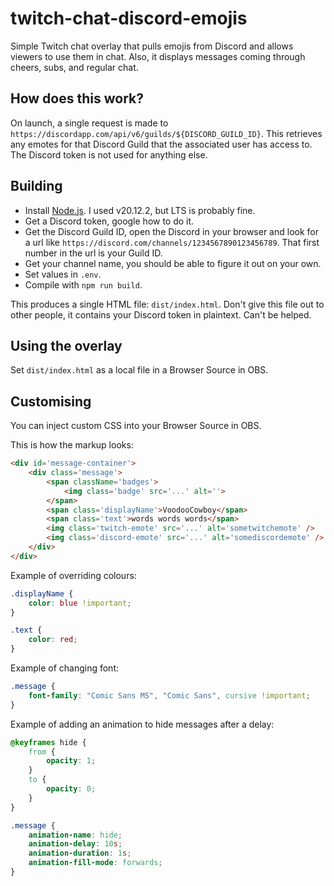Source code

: # twitch-chat-discord-emojis

Simple Twitch chat overlay that pulls emojis from Discord and allows viewers to use them in chat.
Also, it displays messages coming through cheers, subs, and regular chat.

## How does this work?

On launch, a single request is made to `https://discordapp.com/api/v6/guilds/${DISCORD_GUILD_ID}`.
This retrieves any emotes for that Discord Guild that the associated user has access to.
The Discord token is not used for anything else.

## Building

* Install [Node.js](https://nodejs.org/en). I used v20.12.2, but LTS is probably fine.
* Get a Discord token, google how to do it.
* Get the Discord Guild ID, open the Discord in your browser and look for a url like `https://discord.com/channels/1234567890123456789`. That first number in the url is your Guild ID.
* Get your channel name, you should be able to figure it out on your own.
* Set values in `.env`.
* Compile with `npm run build`.

This produces a single HTML file: `dist/index.html`.
Don't give this file out to other people, it contains your Discord token in plaintext. Can't be helped.

## Using the overlay

Set `dist/index.html` as a local file in a Browser Source in OBS.

## Customising

You can inject custom CSS into your Browser Source in OBS.

This is how the markup looks:

```html
<div id='message-container'>
    <div class='message'>
        <span className='badges'>
            <img class='badge' src='...' alt=''>
        </span>
        <span class='displayName'>VoodooCowboy</span>
        <span class='text'>words words words</span>
        <img class='twitch-emote' src='...' alt='sometwitchemote' />
        <img class='discord-emote' src='...' alt='somediscordemote' />
    </div>
</div>
```

Example of overriding colours:

```css
.displayName {
    color: blue !important;
}

.text {
    color: red;
}
```

Example of changing font:

```css
.message {
    font-family: "Comic Sans MS", "Comic Sans", cursive !important;
}
```

Example of adding an animation to hide messages after a delay:

```css
@keyframes hide {
    from {
        opacity: 1;
    }
    to {
        opacity: 0;
    }
}

.message {
    animation-name: hide;
    animation-delay: 10s;
    animation-duration: 1s;
    animation-fill-mode: forwards;
}
```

Problem to solve:
Copy out each line of the data in which the word "font" appears.

Solution to the exercise:
Example of changing font:
    font-family: "Comic Sans MS", "Comic Sans", cursive !important;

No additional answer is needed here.